L’influence américaine qu’il
reste encore en Irak devrait se concentrer sur la reconstruction de la crédibilité
des institutions nationales.
– Editorial, The New York Times
N’est-ce pas là ce que nous
avons dépensé huit ans, 4.500 vies et 1,7 trillion de dollars à faire ?
Et tout ça pour quoi ? La guerre en Irak n’est pas différente du système
financier américain. Les gens qui en sont responsables n’imagineraient jamais
faire une croix sur leurs pertes, ce qui, d’un point de vue politique, force
les Etats-Unis à boucher tant de trous de souris avec du sable qu’il ne leur
reste nulle part où se tenir debout. Nous devrions nous considérer chanceux
si notre vie nationale ne ressemblait pas bientôt au film Le Peuple de l’Enfer.

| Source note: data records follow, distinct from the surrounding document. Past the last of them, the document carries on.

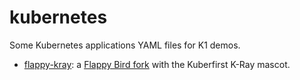 # kubernetes

Some Kubernetes applications YAML files for K1 demos.

- [flappy-kray](flappy-kray.yml): a [Flappy Bird fork](https://github.com/kubefirst/flappy-kray) with the Kuberfirst K-Ray mascot.
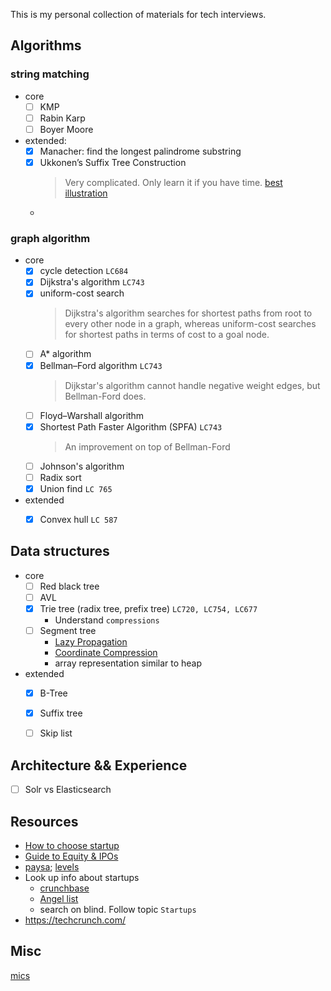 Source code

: This is my personal collection of materials for tech interviews.

## Algorithms

### string matching
- core
	- [ ] KMP
	- [ ] Rabin Karp
	- [ ] Boyer Moore
- extended:
	- [x] Manacher: find the longest palindrome substring
	- [x] Ukkonen’s Suffix Tree Construction
		> Very complicated. Only learn it if you have time. [best illustration](https://stackoverflow.com/questions/9452701/ukkonens-suffix-tree-algorithm-in-plain-english/9513423#9513423)
	- 

### graph algorithm
- core
	- [x] cycle detection `LC684`
	- [x] Dijkstra's algorithm `LC743`
	- [x] uniform-cost search  
		> Dijkstra's algorithm searches for shortest paths from root to every other node in a graph, whereas uniform-cost searches for shortest paths in terms of cost to a goal node. 
	- [ ] A* algorithm 
	- [x] Bellman–Ford algorithm  `LC743`
		> Dijkstar's algorithm cannot handle negative weight edges, but Bellman-Ford does. 
	- [ ] Floyd–Warshall algorithm
	- [x] Shortest Path Faster Algorithm (SPFA) `LC743`
		> An improvement on top of Bellman-Ford
	- [ ] Johnson's algorithm
	- [ ] Radix sort
	- [x] Union find `LC 765`
- extended
	- [x] Convex hull `LC 587` 


## Data structures  
- core
	- [ ] Red black tree 
	- [ ] AVL
	- [x] Trie tree (radix tree, prefix tree) `LC720, LC754, LC677`
		- Understand `compressions`
	- [ ] Segment tree
		- [Lazy Propagation](https://www.geeksforgeeks.org/lazy-propagation-in-segment-tree/)
		- [Coordinate Compression](https://leetcode.com/articles/falling-squares/)
		- array representation similar to heap
- extended
	- [x] B-Tree
	- [x] Suffix tree
	- [ ] Skip list


## Architecture && Experience
- [ ] Solr vs Elasticsearch

## Resources
- [How to choose startup](https://www.douban.com/group/topic/4239381/)
- [Guide to Equity & IPOs](https://blog.wealthfront.com/equity-ipo-guide/)  
- [paysa](https://www.paysa.com/); [levels](https://www.levels.fyi/)
- Look up info about startups
	- [crunchbase](https://www.crunchbase.com) 
	- [Angel list](https://angel.co/)
	- search on blind. Follow topic `Startups`
- https://techcrunch.com/

## Misc
[mics](misc.md)
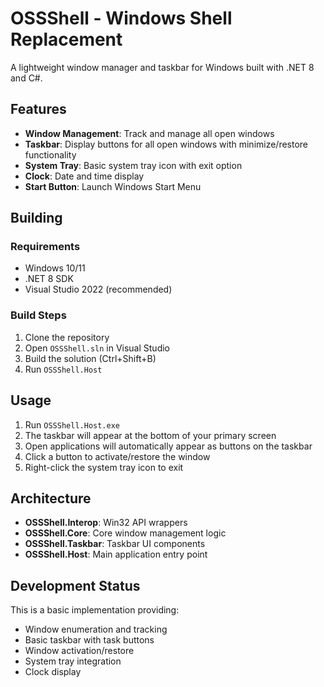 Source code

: # OSSShell - Windows Shell Replacement

A lightweight window manager and taskbar for Windows built with .NET 8 and C#.

## Features

- **Window Management**: Track and manage all open windows
- **Taskbar**: Display buttons for all open windows with minimize/restore functionality
- **System Tray**: Basic system tray icon with exit option
- **Clock**: Date and time display
- **Start Button**: Launch Windows Start Menu

## Building

### Requirements
- Windows 10/11
- .NET 8 SDK
- Visual Studio 2022 (recommended)

### Build Steps
1. Clone the repository
2. Open `OSSShell.sln` in Visual Studio
3. Build the solution (Ctrl+Shift+B)
4. Run `OSSShell.Host`

## Usage

1. Run `OSSShell.Host.exe`
2. The taskbar will appear at the bottom of your primary screen
3. Open applications will automatically appear as buttons on the taskbar
4. Click a button to activate/restore the window
5. Right-click the system tray icon to exit

## Architecture

- **OSSShell.Interop**: Win32 API wrappers
- **OSSShell.Core**: Core window management logic
- **OSSShell.Taskbar**: Taskbar UI components
- **OSSShell.Host**: Main application entry point

## Development Status

This is a basic implementation providing:
- Window enumeration and tracking
- Basic taskbar with task buttons
- Window activation/restore
- System tray integration
- Clock display
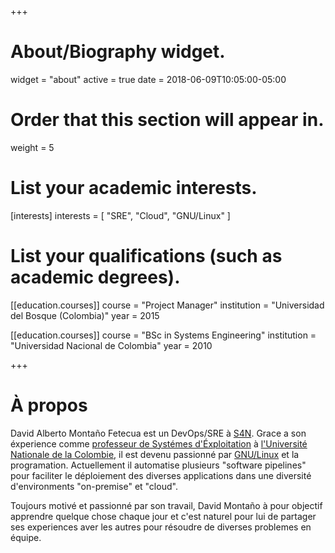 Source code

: +++
# About/Biography widget.
widget = "about"
active = true
date = 2018-06-09T10:05:00-05:00

# Order that this section will appear in.
weight = 5

# List your academic interests.
[interests]
  interests = [
	"SRE",
	"Cloud",
	"GNU/Linux"
  ]

# List your qualifications (such as academic degrees).
[[education.courses]]
  course = "Project Manager"
  institution = "Universidad del Bosque (Colombia)"
  year = 2015

[[education.courses]]
  course = "BSc in Systems Engineering"
  institution = "Universidad Nacional de Colombia"
  year = 2010
 
+++

# À propos

David Alberto Montaño Fetecua est un DevOps/SRE à [S4N](http://s4n.co). Grace a son éxperience comme [professeur de Systémes d'Éxploitation](https://sites.google.com/site/unalso2012) à [l'Université Nationale de la Colombie](http://unal.edu.co/), il est devenu passionné par [GNU/Linux](https://www.gnu.org/gnu/linux-and-gnu.fr.html) et la programation. Actuellement il automatise plusieurs "software pipelines" pour faciliter le déploiement des diverses applications dans une diversité d'environments "on-premise" et "cloud".

Toujours motivé et passionné par son travail, David Montaño à pour objectif apprendre quelque chose chaque jour et c'est naturel pour lui de partager ses experiences aver les autres pour résoudre de diverses problemes en équipe.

Cette affaire semble nous mener
vers au moins une conclusion certaine : le jour regrettable où l’EIIL
prendra la zone verte de Bagdad. Osez me dire que ce ne sera pas là un terrible
spectacle. Peut-être cela se passera-t-il avant les élections américaines de
2014 ? Et à quoi pensez-vous que ressembleront les réunions du centre de
commandement de la Maison blanche le jour suivant ?
Est-ce que quelqu’un demandera
à ce que les Etats-Unis mettent temporairement fin à leurs opérations au
Proche-Orient et en Afrique du nord ? Je demanderais personnellement à
ce que nous prenions du recul, ne faisions rien et nous contentions d’observer
ce qui en découlera – puisque tout ce que nous avons fait jusqu’à présent n’a
contribué qu’à détruire des vies. Imaginons même que l’EIIL consolide son
pouvoir en Irak, en Syrie et dans d’autres pays. La région toute entière
saura ce que c’est que de vivre sous un régime psychopathique digne du XIe
siècle, et ceux qui seront encore en vie après l’orgie inévitable de têtes
coupées et de crucifixions seront en mesure de décider s’ils en sont
satisfaits. L’expérience devrait s’avérer éclaircissante.
Dans tous les cas, ce dont
nous sommes témoins au Proche-Orient – chose que ne savent apparemment pas les
journaux et les chaînes de télévision – est le parfait exemple de ce qui se
produit quand la population devient trop dense : chaos, meurtres,
effondrement économique. La population humaine de ce coin désolé du monde s’est
élargie grâce aux nutriments artificiels des profits tirés du pétrole, qui
ont permis aux gouvernements de nourrir leurs peuples et de maintenir une
classe moyenne artificielle au travail dans des bureaux au mieux inutiles et,
au pire, harcelant la population pour des pots-de-vin.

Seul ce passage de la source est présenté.